[Stored data]

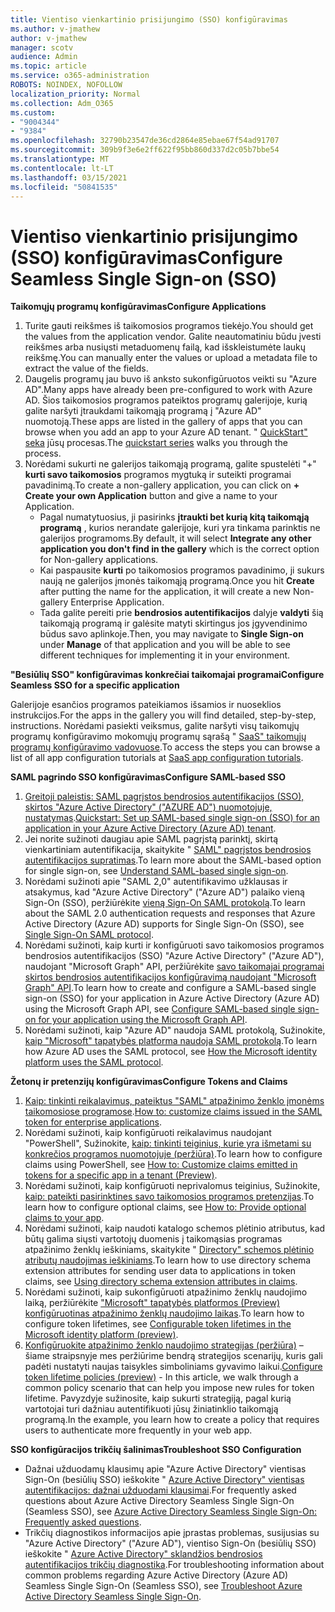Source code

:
 ```yaml
---
title: Vientiso vienkartinio prisijungimo (SSO) konfigūravimas
ms.author: v-jmathew
author: v-jmathew
manager: scotv
audience: Admin
ms.topic: article
ms.service: o365-administration
ROBOTS: NOINDEX, NOFOLLOW
localization_priority: Normal
ms.collection: Adm_O365
ms.custom:
- "9004344"
- "9384"
ms.openlocfilehash: 32790b23547de36cd2864e85ebae67f54ad91707
ms.sourcegitcommit: 309b9f3e6e2ff622f95bb860d337d2c05b7bbe54
ms.translationtype: MT
ms.contentlocale: lt-LT
ms.lasthandoff: 03/15/2021
ms.locfileid: "50841535"
---
```

# <a name="configure-seamless-single-sign-on-sso"></a><span data-ttu-id="4b4a3-102">Vientiso vienkartinio prisijungimo (SSO) konfigūravimas</span><span class="sxs-lookup"><span data-stu-id="4b4a3-102">Configure Seamless Single Sign-on (SSO)</span></span>

<span data-ttu-id="4b4a3-103">**Taikomųjų programų konfigūravimas**</span><span class="sxs-lookup"><span data-stu-id="4b4a3-103">**Configure Applications**</span></span>

1. <span data-ttu-id="4b4a3-104">Turite gauti reikšmes iš taikomosios programos tiekėjo.</span><span class="sxs-lookup"><span data-stu-id="4b4a3-104">You should get the values from the application vendor.</span></span> <span data-ttu-id="4b4a3-105">Galite neautomatiniu būdu įvesti reikšmes arba nusiųsti metaduomenų failą, kad išskleistumėte laukų reikšmę.</span><span class="sxs-lookup"><span data-stu-id="4b4a3-105">You can manually enter the values or upload a metadata file to extract the value of the fields.</span></span>
2. <span data-ttu-id="4b4a3-106">Daugelis programų jau buvo iš anksto sukonfigūruotos veikti su "Azure AD".</span><span class="sxs-lookup"><span data-stu-id="4b4a3-106">Many apps have already been pre-configured to work with Azure AD.</span></span> <span data-ttu-id="4b4a3-107">Šios taikomosios programos pateiktos programų galerijoje, kurią galite naršyti įtraukdami taikomąją programą į "Azure AD" nuomotoją.</span><span class="sxs-lookup"><span data-stu-id="4b4a3-107">These apps are listed in the gallery of apps that you can browse when you add an app to your Azure AD tenant.</span></span> <span data-ttu-id="4b4a3-108">" [QuickStart" seka](https://docs.microsoft.com/azure/active-directory/manage-apps/add-application-portal-configure) jūsų procesas.</span><span class="sxs-lookup"><span data-stu-id="4b4a3-108">The [quickstart series](https://docs.microsoft.com/azure/active-directory/manage-apps/add-application-portal-configure) walks you through the process.</span></span>
3. <span data-ttu-id="4b4a3-109">Norėdami sukurti ne galerijos taikomąją programą, galite spustelėti "+" **kurti savo taikomosios** programos mygtuką ir suteikti programai pavadinimą.</span><span class="sxs-lookup"><span data-stu-id="4b4a3-109">To create a non-gallery application, you can click on **+ Create your own Application** button and give a name to your Application.</span></span>
    - <span data-ttu-id="4b4a3-110">Pagal numatytuosius, ji pasirinks **įtraukti bet kurią kitą taikomąją programą** , kurios nerandate galerijoje, kuri yra tinkama parinktis ne galerijos programoms.</span><span class="sxs-lookup"><span data-stu-id="4b4a3-110">By default, it will select **Integrate any other application you don't find in the gallery** which is the correct option for Non-gallery applications.</span></span>
    - <span data-ttu-id="4b4a3-111">Kai paspausite **kurti** po taikomosios programos pavadinimo, ji sukurs naują ne galerijos įmonės taikomąją programą.</span><span class="sxs-lookup"><span data-stu-id="4b4a3-111">Once you hit **Create** after putting the name for the application, it will create a new Non-gallery Enterprise Application.</span></span>
    - <span data-ttu-id="4b4a3-112">Tada galite pereiti prie **bendrosios autentifikacijos** dalyje **valdyti** šią taikomąją programą ir galėsite matyti skirtingus jos įgyvendinimo būdus savo aplinkoje.</span><span class="sxs-lookup"><span data-stu-id="4b4a3-112">Then, you may navigate to **Single Sign-on** under **Manage** of that application and you will be able to see different techniques for implementing it in your environment.</span></span>

<span data-ttu-id="4b4a3-113">**"Besiūlių SSO" konfigūravimas konkrečiai taikomajai programai**</span><span class="sxs-lookup"><span data-stu-id="4b4a3-113">**Configure Seamless SSO for a specific application**</span></span>

<span data-ttu-id="4b4a3-114">Galerijoje esančios programos pateikiamos išsamios ir nuoseklios instrukcijos.</span><span class="sxs-lookup"><span data-stu-id="4b4a3-114">For the apps in the gallery you will find detailed, step-by-step, instructions.</span></span> <span data-ttu-id="4b4a3-115">Norėdami pasiekti veiksmus, galite naršyti visų taikomųjų programų konfigūravimo mokomųjų programų sąrašą " [SaaS" taikomųjų programų konfigūravimo vadovuose](https://docs.microsoft.com/azure/active-directory/saas-apps/tutorial-list).</span><span class="sxs-lookup"><span data-stu-id="4b4a3-115">To access the steps you can browse a list of all app configuration tutorials at [SaaS app configuration tutorials](https://docs.microsoft.com/azure/active-directory/saas-apps/tutorial-list).</span></span>

<span data-ttu-id="4b4a3-116">**SAML pagrindo SSO konfigūravimas**</span><span class="sxs-lookup"><span data-stu-id="4b4a3-116">**Configure SAML-based SSO**</span></span>

1. <span data-ttu-id="4b4a3-117">[Greitoji paleistis: SAML pagrįstos bendrosios autentifikacijos (SSO), skirtos "Azure Active Directory" ("AZURE AD") nuomotojuje, nustatymas](https://docs.microsoft.com/azure/active-directory/manage-apps/add-application-portal-setup-sso).</span><span class="sxs-lookup"><span data-stu-id="4b4a3-117">[Quickstart: Set up SAML-based single sign-on (SSO) for an application in your Azure Active Directory (Azure AD) tenant](https://docs.microsoft.com/azure/active-directory/manage-apps/add-application-portal-setup-sso).</span></span>
2. <span data-ttu-id="4b4a3-118">Jei norite sužinoti daugiau apie SAML pagrįstą parinktį, skirtą vienkartiniam autentifikacija, skaitykite " [SAML" pagrįstos bendrosios autentifikacijos supratimas](https://docs.microsoft.com/azure/active-directory/manage-apps/configure-saml-single-sign-on).</span><span class="sxs-lookup"><span data-stu-id="4b4a3-118">To learn more about the SAML-based option for single sign-on, see [Understand SAML-based single sign-on](https://docs.microsoft.com/azure/active-directory/manage-apps/configure-saml-single-sign-on).</span></span>
3. <span data-ttu-id="4b4a3-119">Norėdami sužinoti apie "SAML 2,0" autentifikavimo užklausas ir atsakymus, kad "Azure Active Directory" ("Azure AD") palaiko vieną Sign-On (SSO), peržiūrėkite [vieną Sign-On SAML protokolą](https://docs.microsoft.com/azure/active-directory/develop/single-sign-on-saml-protocol).</span><span class="sxs-lookup"><span data-stu-id="4b4a3-119">To learn about the SAML 2.0 authentication requests and responses that Azure Active Directory (Azure AD) supports for Single Sign-On (SSO), see [Single Sign-On SAML protocol](https://docs.microsoft.com/azure/active-directory/develop/single-sign-on-saml-protocol).</span></span>
4. <span data-ttu-id="4b4a3-120">Norėdami sužinoti, kaip kurti ir konfigūruoti savo taikomosios programos bendrosios autentifikacijos (SSO) "Azure Active Directory" ("Azure AD"), naudojant "Microsoft Graph" API, peržiūrėkite [savo taikomajai programai skirtos bendrosios autentifikacijos konfigūravimą naudojant "Microsoft Graph" API](https://docs.microsoft.com/graph/application-saml-sso-configure-api).</span><span class="sxs-lookup"><span data-stu-id="4b4a3-120">To learn how to create and configure a SAML-based single sign-on (SSO) for your application in Azure Active Directory (Azure AD) using the Microsoft Graph API, see [Configure SAML-based single sign-on for your application using the Microsoft Graph API](https://docs.microsoft.com/graph/application-saml-sso-configure-api).</span></span>
5. <span data-ttu-id="4b4a3-121">Norėdami sužinoti, kaip "Azure AD" naudoja SAML protokolą, Sužinokite, [kaip "Microsoft" tapatybės platforma naudoja SAML protokolą](https://docs.microsoft.com/azure/active-directory/develop/active-directory-saml-protocol-reference).</span><span class="sxs-lookup"><span data-stu-id="4b4a3-121">To learn how Azure AD uses the SAML protocol, see [How the Microsoft identity platform uses the SAML protocol](https://docs.microsoft.com/azure/active-directory/develop/active-directory-saml-protocol-reference).</span></span>

<span data-ttu-id="4b4a3-122">**Žetonų ir pretenzijų konfigūravimas**</span><span class="sxs-lookup"><span data-stu-id="4b4a3-122">**Configure Tokens and Claims**</span></span>

1. <span data-ttu-id="4b4a3-123">[Kaip: tinkinti reikalavimus, pateiktus "SAML" atpažinimo ženklo įmonėms taikomosiose programose](https://docs.microsoft.com/azure/active-directory/develop/active-directory-saml-claims-customization).</span><span class="sxs-lookup"><span data-stu-id="4b4a3-123">[How to: customize claims issued in the SAML token for enterprise applications](https://docs.microsoft.com/azure/active-directory/develop/active-directory-saml-claims-customization).</span></span>
2. <span data-ttu-id="4b4a3-124">Norėdami sužinoti, kaip konfigūruoti reikalavimus naudojant "PowerShell", Sužinokite, [kaip: tinkinti teiginius, kurie yra išmetami su konkrečios programos nuomotojuje (peržiūra)](https://docs.microsoft.com/azure/active-directory/develop/active-directory-claims-mapping).</span><span class="sxs-lookup"><span data-stu-id="4b4a3-124">To learn how to configure claims using PowerShell, see [How to: Customize claims emitted in tokens for a specific app in a tenant (Preview)](https://docs.microsoft.com/azure/active-directory/develop/active-directory-claims-mapping).</span></span>
3. <span data-ttu-id="4b4a3-125">Norėdami sužinoti, kaip konfigūruoti neprivalomus teiginius, Sužinokite, [kaip: pateikti pasirinktines savo taikomosios programos pretenzijas](https://docs.microsoft.com/azure/active-directory/develop/active-directory-optional-claims).</span><span class="sxs-lookup"><span data-stu-id="4b4a3-125">To learn how to configure optional claims, see [How to: Provide optional claims to your app](https://docs.microsoft.com/azure/active-directory/develop/active-directory-optional-claims).</span></span>
4. <span data-ttu-id="4b4a3-126">Norėdami sužinoti, kaip naudoti katalogo schemos plėtinio atributus, kad būtų galima siųsti vartotojų duomenis į taikomąsias programas atpažinimo ženklų ieškiniams, skaitykite " [Directory" schemos plėtinio atributų naudojimas ieškiniams](https://docs.microsoft.com/azure/active-directory/develop/active-directory-schema-extensions).</span><span class="sxs-lookup"><span data-stu-id="4b4a3-126">To learn how to use directory schema extension attributes for sending user data to applications in token claims, see [Using directory schema extension attributes in claims](https://docs.microsoft.com/azure/active-directory/develop/active-directory-schema-extensions).</span></span>
5. <span data-ttu-id="4b4a3-127">Norėdami sužinoti, kaip sukonfigūruoti atpažinimo ženklų naudojimo laiką, peržiūrėkite ["Microsoft" tapatybės platformos (Preview) konfigūruotinas atpažinimo ženklų naudojimo laikas](https://docs.microsoft.com/azure/active-directory/develop/active-directory-configurable-token-lifetimes).</span><span class="sxs-lookup"><span data-stu-id="4b4a3-127">To learn how to configure token lifetimes, see [Configurable token lifetimes in the Microsoft identity platform (preview)](https://docs.microsoft.com/azure/active-directory/develop/active-directory-configurable-token-lifetimes).</span></span>
6. <span data-ttu-id="4b4a3-128">[Konfigūruokite atpažinimo ženklo naudojimo strategijas (peržiūra)](https://docs.microsoft.com/azure/active-directory/develop/configure-token-lifetimes) – šiame straipsnyje mes peržiūrime bendrą strategijos scenarijų, kuris gali padėti nustatyti naujas taisykles simboliniams gyvavimo laikui.</span><span class="sxs-lookup"><span data-stu-id="4b4a3-128">[Configure token lifetime policies (preview)](https://docs.microsoft.com/azure/active-directory/develop/configure-token-lifetimes) - In this article, we walk through a common policy scenario that can help you impose new rules for token lifetime.</span></span> <span data-ttu-id="4b4a3-129">Pavyzdyje sužinosite, kaip sukurti strategiją, pagal kurią vartotojai turi dažniau autentifikuoti jūsų žiniatinklio taikomąją programą.</span><span class="sxs-lookup"><span data-stu-id="4b4a3-129">In the example, you learn how to create a policy that requires users to authenticate more frequently in your web app.</span></span>

<span data-ttu-id="4b4a3-130">**SSO konfigūracijos trikčių šalinimas**</span><span class="sxs-lookup"><span data-stu-id="4b4a3-130">**Troubleshoot SSO Configuration**</span></span>

- <span data-ttu-id="4b4a3-131">Dažnai užduodamų klausimų apie "Azure Active Directory" vientisas Sign-On (besiūlių SSO) ieškokite " [Azure Active Directory" vientisas autentifikacijos: dažnai užduodami klausimai](https://docs.microsoft.com/azure/active-directory/hybrid/how-to-connect-sso-faq).</span><span class="sxs-lookup"><span data-stu-id="4b4a3-131">For frequently asked questions about Azure Active Directory Seamless Single Sign-On (Seamless SSO), see [Azure Active Directory Seamless Single Sign-On: Frequently asked questions](https://docs.microsoft.com/azure/active-directory/hybrid/how-to-connect-sso-faq).</span></span>
- <span data-ttu-id="4b4a3-132">Trikčių diagnostikos informacijos apie įprastas problemas, susijusias su "Azure Active Directory" ("Azure AD"), vientiso Sign-On (besiūlių SSO) ieškokite " [Azure Active Directory" sklandžios bendrosios autentifikacijos trikčių diagnostika](https://docs.microsoft.com/azure/active-directory/hybrid/tshoot-connect-sso).</span><span class="sxs-lookup"><span data-stu-id="4b4a3-132">For troubleshooting information about common problems regarding Azure Active Directory (Azure AD) Seamless Single Sign-On (Seamless SSO), see [Troubleshoot Azure Active Directory Seamless Single Sign-On](https://docs.microsoft.com/azure/active-directory/hybrid/tshoot-connect-sso).</span></span>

■ **TASK DESCRIPTION**
Write down how many lines of the data above contain the word "author", with nothing else.

■ **RESULT OF THIS TASK**
2